One of the features that makes primes different from zooms is their max aperture. A lot of prime lenses are somewhere between f1.2 and f2, and most high-end zooms are f2.8 and higher. If you are a wedding shooter whose main concern is having the largest aperture available so lighting issues are minimalized, you would probably choose an 85mm f1.2, 50mm f1.4 or 135mm f2.0.
So which is the better deal? If you are going lens for lens, it would look like buying a prime is the better deal since they typically cost less than a zoom, especially when you get into the higher-end fixed-aperture zooms. But here is one thing you have to take into consideration. When you buy a zoom lens, you are buying focal length X to focal length X, which is basically like having a number of lenses built into one. When you are buying a prime, you are buying only one focal length. To get as many focal lengths as you get in your zoom, you have to buy multiple individual primes, which could cost more than buying one higher-end zoom.
Depth of Field
Depth of field is such a huge part of images and the creative process. I’m not going to get into the nuts and bolts of how it all works, but what I will say is the bigger your lens aperture or smaller the f-stop, the shallower your depth of field will be. It is the shallow DOF that makes more of your background dreamy and creamy, and separates you subject. One other factor to take into consideration is the actual focal length of the lens used. Even though two lenses can be at the same f-stop, they are going to produce very different images based on the focal length in relationship to the subject. As an example, if two people shoot the same person at f.28 and one person is using a 200mm lens and one is using a 24mm lens, the images in regards to depth of field are going to look much different. With the 200mm, you have compressed the image so less of the background can be seen in the frame, and so the DOF seems to be greater in the image. With the 24mm, you have included much more of the background, and so you have not isolated the subject, and your images will not have that creamy, dreamy look. This should be a huge consideration when choosing a lens.
Zoom vs. Prime Trade-offs
Here are a few key points to keep in mind when choosing a lens.
- Convenience: Zooms are going to be way more efficient and convenient if you need multiple focal lengths fast, since it’s like having a number of individual lenses built into one.

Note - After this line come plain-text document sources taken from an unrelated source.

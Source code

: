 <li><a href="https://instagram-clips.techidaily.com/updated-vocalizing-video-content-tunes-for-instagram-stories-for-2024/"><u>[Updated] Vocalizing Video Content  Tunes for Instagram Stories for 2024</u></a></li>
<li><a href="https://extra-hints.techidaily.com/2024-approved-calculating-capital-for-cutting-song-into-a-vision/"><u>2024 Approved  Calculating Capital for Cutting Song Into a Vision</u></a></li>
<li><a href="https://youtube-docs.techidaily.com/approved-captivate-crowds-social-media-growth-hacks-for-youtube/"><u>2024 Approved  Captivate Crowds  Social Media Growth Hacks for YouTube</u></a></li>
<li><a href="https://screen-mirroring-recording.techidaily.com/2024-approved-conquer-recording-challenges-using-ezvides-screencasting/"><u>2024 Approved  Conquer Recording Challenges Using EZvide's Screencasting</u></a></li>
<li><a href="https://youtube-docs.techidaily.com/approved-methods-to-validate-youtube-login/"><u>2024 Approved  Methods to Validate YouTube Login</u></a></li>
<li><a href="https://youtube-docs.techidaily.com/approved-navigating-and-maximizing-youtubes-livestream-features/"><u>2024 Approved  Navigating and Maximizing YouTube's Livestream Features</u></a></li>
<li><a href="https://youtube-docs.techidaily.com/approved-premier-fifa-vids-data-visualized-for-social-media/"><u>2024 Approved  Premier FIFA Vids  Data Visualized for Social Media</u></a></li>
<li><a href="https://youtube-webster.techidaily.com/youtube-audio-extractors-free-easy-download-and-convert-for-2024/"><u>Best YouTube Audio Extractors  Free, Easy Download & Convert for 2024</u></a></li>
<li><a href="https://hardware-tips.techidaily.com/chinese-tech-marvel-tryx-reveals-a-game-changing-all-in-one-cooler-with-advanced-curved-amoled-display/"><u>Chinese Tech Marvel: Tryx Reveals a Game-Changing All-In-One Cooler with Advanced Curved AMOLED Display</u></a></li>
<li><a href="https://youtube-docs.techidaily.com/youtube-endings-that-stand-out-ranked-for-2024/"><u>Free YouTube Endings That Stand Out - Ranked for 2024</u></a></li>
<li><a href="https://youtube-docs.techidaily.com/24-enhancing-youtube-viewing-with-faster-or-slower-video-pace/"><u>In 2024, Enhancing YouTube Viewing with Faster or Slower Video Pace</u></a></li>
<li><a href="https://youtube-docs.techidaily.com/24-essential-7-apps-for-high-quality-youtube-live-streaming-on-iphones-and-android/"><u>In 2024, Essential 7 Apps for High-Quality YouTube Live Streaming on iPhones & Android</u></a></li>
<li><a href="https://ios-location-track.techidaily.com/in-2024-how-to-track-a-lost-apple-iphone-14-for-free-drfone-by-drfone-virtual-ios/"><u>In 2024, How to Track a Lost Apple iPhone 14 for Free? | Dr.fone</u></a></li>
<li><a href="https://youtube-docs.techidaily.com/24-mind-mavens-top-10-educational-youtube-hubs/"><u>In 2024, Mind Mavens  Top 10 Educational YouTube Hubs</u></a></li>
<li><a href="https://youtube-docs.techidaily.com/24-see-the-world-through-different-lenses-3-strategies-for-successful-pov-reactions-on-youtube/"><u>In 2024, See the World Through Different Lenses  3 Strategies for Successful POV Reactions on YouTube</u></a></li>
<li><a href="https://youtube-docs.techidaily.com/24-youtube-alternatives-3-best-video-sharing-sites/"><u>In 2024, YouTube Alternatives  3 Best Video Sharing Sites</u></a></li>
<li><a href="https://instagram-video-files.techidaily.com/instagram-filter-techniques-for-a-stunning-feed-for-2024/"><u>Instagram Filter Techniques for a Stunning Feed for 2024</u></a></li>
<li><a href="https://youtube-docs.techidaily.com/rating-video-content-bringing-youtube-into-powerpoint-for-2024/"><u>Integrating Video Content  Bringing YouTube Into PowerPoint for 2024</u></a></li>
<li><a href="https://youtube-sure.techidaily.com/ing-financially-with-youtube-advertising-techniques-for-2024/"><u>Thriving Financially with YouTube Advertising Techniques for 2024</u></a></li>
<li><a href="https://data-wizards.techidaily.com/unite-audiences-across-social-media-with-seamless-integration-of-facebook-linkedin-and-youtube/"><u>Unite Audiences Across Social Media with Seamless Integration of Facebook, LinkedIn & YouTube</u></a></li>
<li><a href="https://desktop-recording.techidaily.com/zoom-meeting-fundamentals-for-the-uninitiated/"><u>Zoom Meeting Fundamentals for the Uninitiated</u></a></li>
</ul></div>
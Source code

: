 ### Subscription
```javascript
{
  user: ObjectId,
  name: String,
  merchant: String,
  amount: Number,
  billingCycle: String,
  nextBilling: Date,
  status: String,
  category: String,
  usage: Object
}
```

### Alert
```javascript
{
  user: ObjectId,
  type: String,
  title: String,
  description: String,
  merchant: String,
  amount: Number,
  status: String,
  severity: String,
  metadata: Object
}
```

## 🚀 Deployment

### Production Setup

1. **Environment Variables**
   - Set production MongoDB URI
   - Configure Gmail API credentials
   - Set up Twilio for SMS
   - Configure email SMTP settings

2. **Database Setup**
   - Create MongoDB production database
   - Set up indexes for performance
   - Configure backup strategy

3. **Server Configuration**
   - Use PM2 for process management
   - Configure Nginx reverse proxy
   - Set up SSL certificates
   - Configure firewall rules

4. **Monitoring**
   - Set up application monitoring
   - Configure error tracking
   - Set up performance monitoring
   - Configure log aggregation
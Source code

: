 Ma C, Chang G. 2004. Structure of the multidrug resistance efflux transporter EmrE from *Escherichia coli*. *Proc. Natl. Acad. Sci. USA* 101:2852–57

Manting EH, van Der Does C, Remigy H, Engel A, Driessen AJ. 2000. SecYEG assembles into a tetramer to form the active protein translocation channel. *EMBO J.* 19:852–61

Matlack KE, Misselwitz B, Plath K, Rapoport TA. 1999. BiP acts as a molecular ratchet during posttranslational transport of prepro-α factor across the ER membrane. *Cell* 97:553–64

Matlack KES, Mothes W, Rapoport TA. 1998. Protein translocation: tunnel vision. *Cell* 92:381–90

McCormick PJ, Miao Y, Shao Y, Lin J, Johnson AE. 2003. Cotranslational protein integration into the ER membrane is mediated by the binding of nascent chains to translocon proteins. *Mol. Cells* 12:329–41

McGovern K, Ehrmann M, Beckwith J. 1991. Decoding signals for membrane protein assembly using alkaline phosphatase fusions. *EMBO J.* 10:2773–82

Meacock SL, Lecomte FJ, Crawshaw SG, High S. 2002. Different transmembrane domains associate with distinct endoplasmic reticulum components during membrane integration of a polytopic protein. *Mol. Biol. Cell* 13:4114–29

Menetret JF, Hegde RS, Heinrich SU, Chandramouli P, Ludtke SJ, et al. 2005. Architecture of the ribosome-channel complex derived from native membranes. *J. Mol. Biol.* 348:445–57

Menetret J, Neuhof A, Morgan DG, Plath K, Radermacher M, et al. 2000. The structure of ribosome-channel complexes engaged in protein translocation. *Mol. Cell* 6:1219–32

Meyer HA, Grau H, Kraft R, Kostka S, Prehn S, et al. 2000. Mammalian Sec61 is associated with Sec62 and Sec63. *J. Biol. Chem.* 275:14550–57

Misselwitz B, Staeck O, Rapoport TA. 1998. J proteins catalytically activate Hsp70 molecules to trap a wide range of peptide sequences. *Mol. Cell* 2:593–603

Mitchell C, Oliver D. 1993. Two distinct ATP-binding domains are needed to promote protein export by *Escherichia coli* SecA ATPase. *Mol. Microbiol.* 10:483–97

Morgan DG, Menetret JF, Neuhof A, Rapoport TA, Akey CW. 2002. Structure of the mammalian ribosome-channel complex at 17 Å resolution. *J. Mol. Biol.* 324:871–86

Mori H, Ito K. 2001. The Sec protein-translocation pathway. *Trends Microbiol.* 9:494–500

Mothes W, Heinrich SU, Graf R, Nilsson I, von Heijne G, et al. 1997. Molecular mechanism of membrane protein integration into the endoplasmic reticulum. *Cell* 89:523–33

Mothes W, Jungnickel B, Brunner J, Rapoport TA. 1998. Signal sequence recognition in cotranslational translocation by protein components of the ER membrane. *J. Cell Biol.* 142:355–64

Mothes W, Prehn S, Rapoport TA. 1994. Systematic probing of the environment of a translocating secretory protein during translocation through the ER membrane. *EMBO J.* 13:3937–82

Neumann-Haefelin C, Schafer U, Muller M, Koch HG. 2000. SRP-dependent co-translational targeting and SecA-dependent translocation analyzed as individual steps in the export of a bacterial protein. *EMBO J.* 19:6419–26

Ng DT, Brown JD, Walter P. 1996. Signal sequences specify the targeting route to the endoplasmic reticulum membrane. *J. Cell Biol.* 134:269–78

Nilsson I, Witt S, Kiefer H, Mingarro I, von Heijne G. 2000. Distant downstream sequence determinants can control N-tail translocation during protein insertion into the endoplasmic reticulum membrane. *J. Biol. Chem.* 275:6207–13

- Performance: Primes outperform zooms as far as sharpness and aberrations go because of the simple fact that they have been built to do one thing at one focal length.
- Subtraction and multiplication: If you want to add or take away from a shot, all you have to do is turn a zoom lens one way or another. If you want to add or take away from a shot with a prime, you get to use your “foot zoom” and step closer or farther away from the subject.
- Aperture: Primes have a much greater aperture than a zoom. Most zoom lenses are maxed at f2.8, and primes usually go from 1.2 to 2.0.
- Size: Primes are smaller in size and easier to carry than a zoom.